## [Dataset items]
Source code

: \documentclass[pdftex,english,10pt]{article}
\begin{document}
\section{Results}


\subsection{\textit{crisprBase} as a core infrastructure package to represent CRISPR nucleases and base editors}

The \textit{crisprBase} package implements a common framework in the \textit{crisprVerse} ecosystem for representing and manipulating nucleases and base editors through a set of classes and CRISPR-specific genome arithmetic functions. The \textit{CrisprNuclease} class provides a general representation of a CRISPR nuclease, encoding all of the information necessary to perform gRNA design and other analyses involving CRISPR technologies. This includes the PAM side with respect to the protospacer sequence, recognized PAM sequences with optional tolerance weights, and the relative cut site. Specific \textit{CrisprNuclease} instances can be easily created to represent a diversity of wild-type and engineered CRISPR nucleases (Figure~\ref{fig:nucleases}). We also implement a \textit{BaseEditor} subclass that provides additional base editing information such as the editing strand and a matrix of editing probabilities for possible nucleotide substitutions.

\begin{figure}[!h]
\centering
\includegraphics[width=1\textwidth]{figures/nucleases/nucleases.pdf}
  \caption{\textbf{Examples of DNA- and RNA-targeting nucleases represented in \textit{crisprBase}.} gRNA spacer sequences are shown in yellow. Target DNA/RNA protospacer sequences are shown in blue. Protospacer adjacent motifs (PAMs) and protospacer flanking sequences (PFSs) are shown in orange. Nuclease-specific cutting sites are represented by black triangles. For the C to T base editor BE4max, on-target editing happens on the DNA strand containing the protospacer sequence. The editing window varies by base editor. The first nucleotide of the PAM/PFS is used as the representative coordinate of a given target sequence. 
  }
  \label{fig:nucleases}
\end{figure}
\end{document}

## [Exercise details]
Show every line from the entries above in which "editors" appears.

## [Solved problem]
\subsection{\textit{crisprBase} as a core infrastructure package to represent CRISPR nucleases and base editors}
The \textit{crisprBase} package implements a common framework in the \textit{crisprVerse} ecosystem for representing and manipulating nucleases and base editors through a set of classes and CRISPR-specific genome arithmetic functions. The \textit{CrisprNuclease} class provides a general representation of a CRISPR nuclease, encoding all of the information necessary to perform gRNA design and other analyses involving CRISPR technologies. This includes the PAM side with respect to the protospacer sequence, recognized PAM sequences with optional tolerance weights, and the relative cut site. Specific \textit{CrisprNuclease} instances can be easily created to represent a diversity of wild-type and engineered CRISPR nucleases (Figure~\ref{fig:nucleases}). We also implement a \textit{BaseEditor} subclass that provides additional base editing information such as the editing strand and a matrix of editing probabilities for possible nucleotide substitutions.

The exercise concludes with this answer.